Information provided →
* * * * *

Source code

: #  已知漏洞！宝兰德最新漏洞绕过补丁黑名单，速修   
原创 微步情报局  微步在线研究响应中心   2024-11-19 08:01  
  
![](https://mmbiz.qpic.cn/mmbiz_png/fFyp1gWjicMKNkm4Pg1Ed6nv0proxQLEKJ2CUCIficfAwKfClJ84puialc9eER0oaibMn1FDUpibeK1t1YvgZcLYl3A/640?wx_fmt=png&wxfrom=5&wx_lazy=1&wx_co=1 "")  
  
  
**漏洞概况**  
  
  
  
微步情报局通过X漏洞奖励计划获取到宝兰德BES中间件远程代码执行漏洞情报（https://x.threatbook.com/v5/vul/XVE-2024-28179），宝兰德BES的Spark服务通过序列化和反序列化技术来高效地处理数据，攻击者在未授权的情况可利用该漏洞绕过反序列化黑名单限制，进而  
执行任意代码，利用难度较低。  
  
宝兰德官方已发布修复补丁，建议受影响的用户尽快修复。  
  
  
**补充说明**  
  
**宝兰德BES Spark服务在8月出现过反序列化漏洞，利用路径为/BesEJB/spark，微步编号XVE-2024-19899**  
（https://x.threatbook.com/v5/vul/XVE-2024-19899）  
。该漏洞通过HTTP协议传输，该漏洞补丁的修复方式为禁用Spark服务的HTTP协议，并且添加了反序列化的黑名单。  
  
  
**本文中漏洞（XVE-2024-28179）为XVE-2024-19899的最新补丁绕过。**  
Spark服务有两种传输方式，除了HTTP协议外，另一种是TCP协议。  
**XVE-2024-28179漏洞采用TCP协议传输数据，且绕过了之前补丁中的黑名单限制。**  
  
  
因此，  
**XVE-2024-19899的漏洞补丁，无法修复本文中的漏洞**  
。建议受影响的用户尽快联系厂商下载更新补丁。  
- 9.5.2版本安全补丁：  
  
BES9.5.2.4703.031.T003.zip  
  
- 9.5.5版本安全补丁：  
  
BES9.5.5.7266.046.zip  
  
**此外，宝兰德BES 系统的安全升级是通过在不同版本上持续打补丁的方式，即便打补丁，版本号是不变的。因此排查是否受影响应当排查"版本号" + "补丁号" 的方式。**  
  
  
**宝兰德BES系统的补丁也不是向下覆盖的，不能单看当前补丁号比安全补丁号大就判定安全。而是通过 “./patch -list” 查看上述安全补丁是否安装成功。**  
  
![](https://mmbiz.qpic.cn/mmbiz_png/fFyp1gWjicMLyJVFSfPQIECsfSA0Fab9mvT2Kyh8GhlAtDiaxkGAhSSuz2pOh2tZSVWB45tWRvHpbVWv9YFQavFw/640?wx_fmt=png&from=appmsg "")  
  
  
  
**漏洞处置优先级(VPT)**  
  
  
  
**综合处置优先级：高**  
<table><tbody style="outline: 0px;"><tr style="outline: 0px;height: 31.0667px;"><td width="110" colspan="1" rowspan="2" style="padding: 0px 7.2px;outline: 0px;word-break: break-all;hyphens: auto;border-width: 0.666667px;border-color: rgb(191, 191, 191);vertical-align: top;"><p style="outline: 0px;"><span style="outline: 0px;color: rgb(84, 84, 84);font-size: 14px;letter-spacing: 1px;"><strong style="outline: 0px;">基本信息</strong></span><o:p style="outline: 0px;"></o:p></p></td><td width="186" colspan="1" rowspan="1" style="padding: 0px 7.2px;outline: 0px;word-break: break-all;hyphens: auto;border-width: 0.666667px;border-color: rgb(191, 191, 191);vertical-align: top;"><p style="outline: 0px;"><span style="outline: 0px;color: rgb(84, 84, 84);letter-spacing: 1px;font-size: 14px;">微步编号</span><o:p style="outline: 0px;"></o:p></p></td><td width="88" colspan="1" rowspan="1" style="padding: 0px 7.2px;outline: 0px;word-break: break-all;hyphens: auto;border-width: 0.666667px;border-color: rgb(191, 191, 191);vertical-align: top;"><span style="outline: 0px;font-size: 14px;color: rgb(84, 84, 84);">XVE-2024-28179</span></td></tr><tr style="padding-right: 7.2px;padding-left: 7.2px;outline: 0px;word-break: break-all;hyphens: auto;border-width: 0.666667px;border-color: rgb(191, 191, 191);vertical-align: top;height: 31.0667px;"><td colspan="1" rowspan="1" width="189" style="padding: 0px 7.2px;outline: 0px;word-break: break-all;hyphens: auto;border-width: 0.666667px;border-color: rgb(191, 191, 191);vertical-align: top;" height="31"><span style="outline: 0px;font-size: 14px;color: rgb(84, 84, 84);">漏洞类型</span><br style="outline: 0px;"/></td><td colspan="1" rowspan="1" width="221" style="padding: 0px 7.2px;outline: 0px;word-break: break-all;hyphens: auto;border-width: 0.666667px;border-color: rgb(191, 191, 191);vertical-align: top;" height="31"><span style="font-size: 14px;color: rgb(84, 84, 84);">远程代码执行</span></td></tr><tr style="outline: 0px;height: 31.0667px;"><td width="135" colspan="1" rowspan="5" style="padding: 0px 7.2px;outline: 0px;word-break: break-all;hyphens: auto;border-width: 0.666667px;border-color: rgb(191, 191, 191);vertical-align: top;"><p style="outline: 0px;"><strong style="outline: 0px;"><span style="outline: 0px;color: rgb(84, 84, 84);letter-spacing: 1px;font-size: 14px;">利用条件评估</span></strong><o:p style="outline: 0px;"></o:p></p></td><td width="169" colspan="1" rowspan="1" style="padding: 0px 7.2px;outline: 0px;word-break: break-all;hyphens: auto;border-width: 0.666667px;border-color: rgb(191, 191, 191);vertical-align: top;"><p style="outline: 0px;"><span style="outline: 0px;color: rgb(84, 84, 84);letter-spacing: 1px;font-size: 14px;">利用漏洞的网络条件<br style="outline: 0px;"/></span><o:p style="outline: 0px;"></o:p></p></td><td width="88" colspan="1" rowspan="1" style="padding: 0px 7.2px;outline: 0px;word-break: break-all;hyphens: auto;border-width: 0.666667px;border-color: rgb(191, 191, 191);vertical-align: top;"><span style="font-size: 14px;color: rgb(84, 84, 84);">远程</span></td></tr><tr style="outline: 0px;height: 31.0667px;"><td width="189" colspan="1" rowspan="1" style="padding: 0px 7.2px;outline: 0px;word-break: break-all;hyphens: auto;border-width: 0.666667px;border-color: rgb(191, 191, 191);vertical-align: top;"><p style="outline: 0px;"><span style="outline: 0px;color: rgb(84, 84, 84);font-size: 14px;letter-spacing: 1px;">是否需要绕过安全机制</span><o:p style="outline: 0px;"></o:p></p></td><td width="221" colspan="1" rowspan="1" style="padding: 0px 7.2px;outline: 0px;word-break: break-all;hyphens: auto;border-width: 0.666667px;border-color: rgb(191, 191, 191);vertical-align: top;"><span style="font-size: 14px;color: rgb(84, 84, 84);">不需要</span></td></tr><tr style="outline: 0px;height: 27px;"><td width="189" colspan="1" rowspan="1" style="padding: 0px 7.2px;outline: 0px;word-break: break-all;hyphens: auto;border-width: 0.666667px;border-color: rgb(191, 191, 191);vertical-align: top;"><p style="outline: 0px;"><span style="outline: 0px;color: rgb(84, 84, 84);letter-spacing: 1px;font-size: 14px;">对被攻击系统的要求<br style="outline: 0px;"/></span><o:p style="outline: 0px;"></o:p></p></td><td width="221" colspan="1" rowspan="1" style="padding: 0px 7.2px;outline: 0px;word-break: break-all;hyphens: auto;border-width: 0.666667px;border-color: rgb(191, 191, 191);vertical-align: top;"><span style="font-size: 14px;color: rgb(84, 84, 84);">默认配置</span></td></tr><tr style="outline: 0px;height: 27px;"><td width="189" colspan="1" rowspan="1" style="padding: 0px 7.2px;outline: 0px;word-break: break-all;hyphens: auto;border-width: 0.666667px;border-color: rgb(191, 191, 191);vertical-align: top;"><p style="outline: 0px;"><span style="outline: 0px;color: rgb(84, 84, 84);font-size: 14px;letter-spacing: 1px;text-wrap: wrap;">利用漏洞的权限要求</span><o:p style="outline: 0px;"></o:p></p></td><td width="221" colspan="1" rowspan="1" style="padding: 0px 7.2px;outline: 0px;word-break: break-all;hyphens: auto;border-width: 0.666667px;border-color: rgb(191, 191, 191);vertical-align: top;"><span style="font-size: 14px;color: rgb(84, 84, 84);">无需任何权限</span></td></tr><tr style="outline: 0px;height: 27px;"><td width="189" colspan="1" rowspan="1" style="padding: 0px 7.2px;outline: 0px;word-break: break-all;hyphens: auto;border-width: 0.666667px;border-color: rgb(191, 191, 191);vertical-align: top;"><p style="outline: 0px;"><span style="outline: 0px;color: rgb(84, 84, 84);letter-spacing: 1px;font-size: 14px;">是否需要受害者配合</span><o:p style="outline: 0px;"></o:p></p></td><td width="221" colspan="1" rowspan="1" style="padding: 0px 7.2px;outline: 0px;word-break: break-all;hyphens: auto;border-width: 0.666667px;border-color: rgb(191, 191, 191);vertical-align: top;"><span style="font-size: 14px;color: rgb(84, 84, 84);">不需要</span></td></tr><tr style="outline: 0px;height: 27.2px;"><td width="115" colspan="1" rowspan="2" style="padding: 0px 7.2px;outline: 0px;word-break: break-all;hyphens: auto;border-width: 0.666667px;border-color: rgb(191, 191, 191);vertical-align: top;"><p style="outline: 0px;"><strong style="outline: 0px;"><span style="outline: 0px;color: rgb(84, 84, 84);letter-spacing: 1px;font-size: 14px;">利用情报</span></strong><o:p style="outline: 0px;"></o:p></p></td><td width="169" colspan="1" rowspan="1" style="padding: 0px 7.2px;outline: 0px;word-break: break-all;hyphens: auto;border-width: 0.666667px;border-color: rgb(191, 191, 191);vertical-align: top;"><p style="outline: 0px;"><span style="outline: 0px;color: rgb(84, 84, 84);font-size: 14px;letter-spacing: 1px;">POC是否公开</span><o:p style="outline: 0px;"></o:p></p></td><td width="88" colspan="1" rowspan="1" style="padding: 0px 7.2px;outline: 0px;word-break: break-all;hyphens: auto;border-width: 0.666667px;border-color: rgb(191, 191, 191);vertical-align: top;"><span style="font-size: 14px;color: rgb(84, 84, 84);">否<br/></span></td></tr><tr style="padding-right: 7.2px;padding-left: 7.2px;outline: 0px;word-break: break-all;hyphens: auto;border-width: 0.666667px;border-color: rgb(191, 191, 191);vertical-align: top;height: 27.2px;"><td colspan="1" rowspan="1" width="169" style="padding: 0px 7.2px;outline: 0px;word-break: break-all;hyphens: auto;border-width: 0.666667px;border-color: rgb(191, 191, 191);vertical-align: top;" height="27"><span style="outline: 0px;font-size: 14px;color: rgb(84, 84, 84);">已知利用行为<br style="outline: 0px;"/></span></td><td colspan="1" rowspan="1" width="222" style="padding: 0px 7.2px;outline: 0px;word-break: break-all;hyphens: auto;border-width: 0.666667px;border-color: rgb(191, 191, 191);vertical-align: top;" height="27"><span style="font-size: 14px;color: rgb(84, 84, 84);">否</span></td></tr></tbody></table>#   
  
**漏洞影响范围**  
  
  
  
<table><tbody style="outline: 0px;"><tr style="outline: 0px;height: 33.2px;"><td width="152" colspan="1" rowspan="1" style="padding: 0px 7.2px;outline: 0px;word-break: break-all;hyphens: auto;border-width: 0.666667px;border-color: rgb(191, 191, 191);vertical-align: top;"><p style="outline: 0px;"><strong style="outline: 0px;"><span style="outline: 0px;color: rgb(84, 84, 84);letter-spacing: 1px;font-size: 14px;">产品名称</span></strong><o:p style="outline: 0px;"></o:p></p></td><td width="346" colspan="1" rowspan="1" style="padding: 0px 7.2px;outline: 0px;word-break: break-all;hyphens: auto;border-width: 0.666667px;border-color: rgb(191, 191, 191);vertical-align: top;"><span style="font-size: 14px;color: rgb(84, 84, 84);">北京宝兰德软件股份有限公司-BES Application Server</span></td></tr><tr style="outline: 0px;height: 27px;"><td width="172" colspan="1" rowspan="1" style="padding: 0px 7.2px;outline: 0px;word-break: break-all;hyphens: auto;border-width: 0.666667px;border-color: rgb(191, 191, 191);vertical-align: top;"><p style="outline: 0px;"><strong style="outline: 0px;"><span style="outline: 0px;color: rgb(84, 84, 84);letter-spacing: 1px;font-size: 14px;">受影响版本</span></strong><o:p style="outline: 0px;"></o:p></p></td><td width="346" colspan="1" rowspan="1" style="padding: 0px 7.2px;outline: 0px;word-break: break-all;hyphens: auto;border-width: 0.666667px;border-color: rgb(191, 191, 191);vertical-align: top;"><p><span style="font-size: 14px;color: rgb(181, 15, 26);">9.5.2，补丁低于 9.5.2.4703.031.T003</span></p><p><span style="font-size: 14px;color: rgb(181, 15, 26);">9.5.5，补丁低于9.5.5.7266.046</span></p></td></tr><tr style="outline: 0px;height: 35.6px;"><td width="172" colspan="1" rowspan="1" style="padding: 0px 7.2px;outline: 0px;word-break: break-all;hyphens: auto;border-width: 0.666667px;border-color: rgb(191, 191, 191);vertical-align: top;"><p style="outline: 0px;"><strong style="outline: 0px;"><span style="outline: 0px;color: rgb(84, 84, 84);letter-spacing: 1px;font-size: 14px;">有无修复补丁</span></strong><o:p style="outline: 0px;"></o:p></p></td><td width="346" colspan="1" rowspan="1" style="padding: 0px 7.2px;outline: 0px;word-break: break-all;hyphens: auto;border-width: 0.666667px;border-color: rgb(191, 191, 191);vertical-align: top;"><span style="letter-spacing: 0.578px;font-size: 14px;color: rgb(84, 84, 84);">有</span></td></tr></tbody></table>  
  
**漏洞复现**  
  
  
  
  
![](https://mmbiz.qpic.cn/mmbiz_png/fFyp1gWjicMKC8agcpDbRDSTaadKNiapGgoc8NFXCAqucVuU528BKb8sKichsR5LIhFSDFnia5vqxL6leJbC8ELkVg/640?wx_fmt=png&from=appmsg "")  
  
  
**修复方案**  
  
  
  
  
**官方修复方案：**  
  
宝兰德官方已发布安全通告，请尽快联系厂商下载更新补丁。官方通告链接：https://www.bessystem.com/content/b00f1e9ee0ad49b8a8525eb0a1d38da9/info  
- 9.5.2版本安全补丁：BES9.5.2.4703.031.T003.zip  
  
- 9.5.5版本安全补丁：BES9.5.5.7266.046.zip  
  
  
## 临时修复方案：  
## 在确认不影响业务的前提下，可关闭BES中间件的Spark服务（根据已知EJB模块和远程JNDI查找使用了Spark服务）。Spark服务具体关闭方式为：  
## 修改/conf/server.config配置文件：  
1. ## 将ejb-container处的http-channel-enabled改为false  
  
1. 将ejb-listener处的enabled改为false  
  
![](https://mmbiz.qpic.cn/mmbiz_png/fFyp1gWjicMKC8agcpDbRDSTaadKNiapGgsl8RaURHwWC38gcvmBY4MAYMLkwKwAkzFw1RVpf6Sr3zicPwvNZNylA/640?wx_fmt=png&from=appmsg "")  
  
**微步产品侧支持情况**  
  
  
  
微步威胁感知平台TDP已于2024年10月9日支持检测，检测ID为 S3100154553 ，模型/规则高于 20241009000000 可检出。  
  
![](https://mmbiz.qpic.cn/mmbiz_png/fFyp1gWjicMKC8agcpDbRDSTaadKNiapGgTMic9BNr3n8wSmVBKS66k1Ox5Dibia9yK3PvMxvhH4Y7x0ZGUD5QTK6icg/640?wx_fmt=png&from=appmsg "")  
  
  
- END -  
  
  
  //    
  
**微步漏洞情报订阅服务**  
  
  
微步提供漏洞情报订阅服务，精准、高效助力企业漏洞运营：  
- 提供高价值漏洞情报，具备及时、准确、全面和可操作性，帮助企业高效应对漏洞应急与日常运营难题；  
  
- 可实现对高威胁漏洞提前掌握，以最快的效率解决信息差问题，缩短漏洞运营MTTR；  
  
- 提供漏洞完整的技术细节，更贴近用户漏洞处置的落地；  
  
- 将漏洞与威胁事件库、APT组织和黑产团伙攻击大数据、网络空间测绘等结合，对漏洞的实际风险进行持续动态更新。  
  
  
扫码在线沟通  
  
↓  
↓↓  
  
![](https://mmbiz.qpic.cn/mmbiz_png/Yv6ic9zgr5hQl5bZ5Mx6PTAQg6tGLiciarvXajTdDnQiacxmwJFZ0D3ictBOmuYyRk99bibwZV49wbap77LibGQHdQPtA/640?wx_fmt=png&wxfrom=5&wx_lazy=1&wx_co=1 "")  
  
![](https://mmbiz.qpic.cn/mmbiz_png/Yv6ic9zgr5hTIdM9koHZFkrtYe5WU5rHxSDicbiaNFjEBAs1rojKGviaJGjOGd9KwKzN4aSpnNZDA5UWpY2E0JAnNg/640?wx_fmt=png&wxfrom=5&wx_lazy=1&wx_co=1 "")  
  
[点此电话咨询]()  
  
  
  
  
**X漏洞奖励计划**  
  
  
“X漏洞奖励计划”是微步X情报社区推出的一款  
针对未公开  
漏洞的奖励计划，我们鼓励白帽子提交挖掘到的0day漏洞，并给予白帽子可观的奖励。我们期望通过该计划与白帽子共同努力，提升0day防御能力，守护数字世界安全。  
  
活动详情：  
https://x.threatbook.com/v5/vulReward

* * * * *

What is needed → Your task is to restate, word for word, only those lines above that fall between the line holding "宝兰德官方已发布安全通告，请" and the line holding "## 修改/conf/server.config配置文件：", inclusive.

Solution to this task →
宝兰德官方已发布安全通告，请尽快联系厂商下载更新补丁。官方通告链接：https://www.bessystem.com/content/b00f1e9ee0ad49b8a8525eb0a1d38da9/info  
- 9.5.2版本安全补丁：BES9.5.2.4703.031.T003.zip  
  
- 9.5.5版本安全补丁：BES9.5.5.7266.046.zip  
  
  
## 临时修复方案：  
## 在确认不影响业务的前提下，可关闭BES中间件的Spark服务（根据已知EJB模块和远程JNDI查找使用了Spark服务）。Spark服务具体关闭方式为：  
## 修改/conf/server.config配置文件：  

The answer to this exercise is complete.